This post is part II of a walkthough of how I built and improved my submission to the Titanic Machine Learning competition on Kaggle. The goal of the competition is to create a machine learning model that predicts which passengers survived the Titanic shipwreck.
Part I covered data exploration, cleansing and transformation. At the end of my last post, we had a set of features ready to be fed into our machine learning models..
We are going to build models based on several classification algorithms and fit and test them on our training data set. Based on the models’ scores on the training set, we will select the most performing model and tune it’s hyperparameters.

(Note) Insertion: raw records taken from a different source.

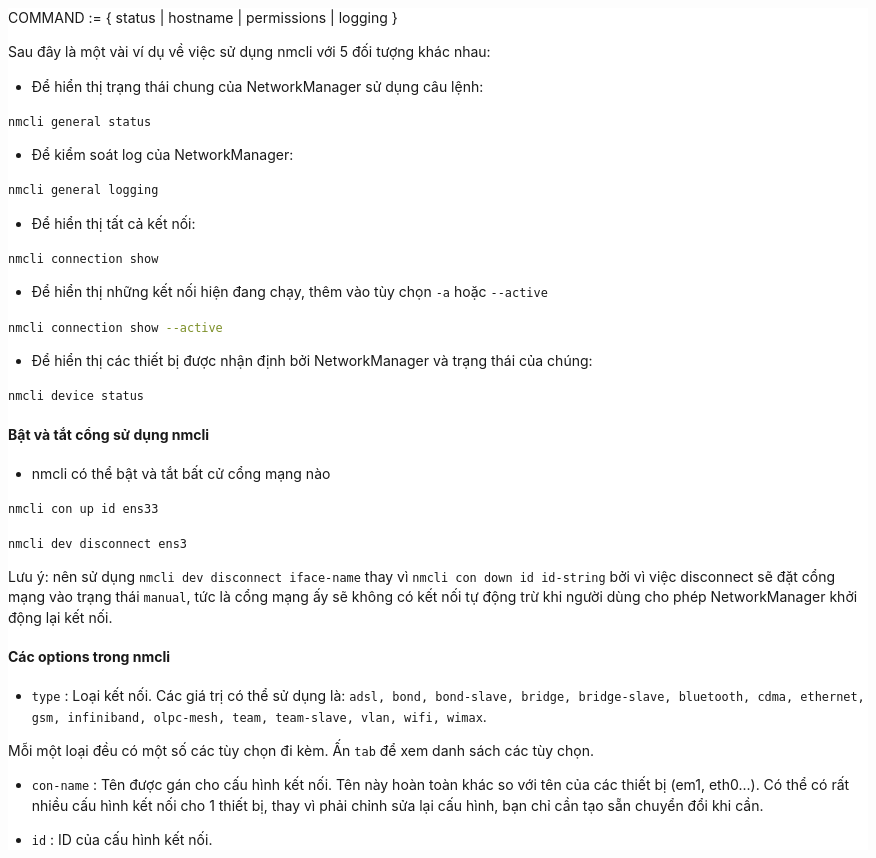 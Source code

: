 COMMAND := { status | hostname | permissions | logging }


Sau đây là một vài ví dụ về việc sử dụng nmcli với 5 đối tượng khác nhau:

- Để hiển thị trạng thái chung của NetworkManager sử dụng câu lệnh:

```sh
nmcli general status
```

- Để kiểm soát log của NetworkManager:

```sh
nmcli general logging
```

- Để hiển thị tất cả kết nối:

```sh
nmcli connection show
```

- Để hiển thị những kết nối hiện đang chạy, thêm vào tùy chọn `-a` hoặc `--active`

```sh
nmcli connection show --active
```

- Để hiển thị các thiết bị được nhận định bởi NetworkManager và trạng thái của chúng:

```sh
nmcli device status
```

#### Bật và tắt cổng sử dụng nmcli

- nmcli có thể bật và tắt bất cử cổng mạng nào

``` sh
nmcli con up id ens33
```

```sh
nmcli dev disconnect ens3
```

Lưu ý: nên sử dụng `nmcli dev disconnect iface-name` thay vì `nmcli con down id id-string` bởi vì việc disconnect  sẽ đặt cổng mạng vào trạng thái `manual`, tức là cổng mạng ấy sẽ không có kết nối tự động trừ khi người dùng  cho phép NetworkManager khởi động lại kết nối.

#### Các options trong nmcli

- `type` : Loại kết nối. Các giá trị có thể sử dụng là: `adsl, bond, bond-slave, bridge, bridge-slave, bluetooth, cdma, ethernet, gsm, infiniband, olpc-mesh, team, team-slave, vlan, wifi, wimax`.

Mỗi một loại đều có một số các tùy chọn đi kèm. Ấn `tab` để xem danh sách các tùy chọn.

- `con-name` : Tên được gán cho cấu hình kết nối. Tên này hoàn toàn khác so với tên của các thiết bị (em1, eth0...). Có thể có rất nhiều cấu hình kết nối cho 1 thiết bị, thay vì phải chỉnh sửa lại cấu hình, bạn chỉ cần tạo sẵn chuyển đổi khi cần.

- `id` : ID của cấu hình kết nối.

We are going to explore the following classification algorithms - using scikit-learn, we will build classification models based on each of the below algorithms and compute an average cross validation score for each one.
Let’s first have a look at our features.
features = ['Sex', 'Title', 'Age_group', 'Fare_cat', 'Pclass', 'Embarked', 'Deck', 'SibSp', 'Parch', 'Relatives','Alone']
train_data[features][:5]
| Sex | Title | Age_group | Fare_cat | Pclass | Embarked | Deck | SibSp | Parch | Relatives | Alone | |
|---|---|---|---|---|---|---|---|---|---|---|---|
| 0 | 0 | 1 | 1 | 0 | 3 | 0 | 8 | 1 | 0 | 1 | 0 |
| 1 | 1 | 3 | 2 | 3 | 1 | 1 | 3 | 1 | 0 | 1 | 0 |
| 2 | 1 | 2 | 1 | 1 | 3 | 0 | 8 | 0 | 0 | 0 | 1 |
| 3 | 1 | 3 | 2 | 3 | 1 | 0 | 3 | 1 | 0 | 1 | 0 |
| 4 | 0 | 1 | 2 | 1 | 3 | 0 | 8 | 0 | 0 | 0 | 1 |
y = train_data["Survived"]
features = ['Sex', 'Title', 'Age_group', 'Fare_cat', 'Pclass', 'Embarked', 'Deck', 'SibSp', 'Parch', 'Relatives','Alone']
X = pd.get_dummies(train_data[features])
X_test = pd.get_dummies(test_data[features])
scores = {}
cross_val_scores = {}
Some of these algorithms - such as K Nearest Neighbors and Support Vector Machine - rely on the distance between different data points in their classification process. For these algorithms, it is best to standardize all our features so they are on a similar scale. It is worth noting that our features are already on a relatively similar scale, as they are all integers ranging from 0 to 8!
from sklearn.preprocessing import StandardScaler
sc = StandardScaler()
scaled_X = sc.fit_transform(X)
scaled_X_test = sc.transform(X_test)
We will now go through all of the algorithms above and build and fit models with our training data. For each model we will compute the model’s score on the training data, as well as an average cross-validation score in order to identify the best performing model.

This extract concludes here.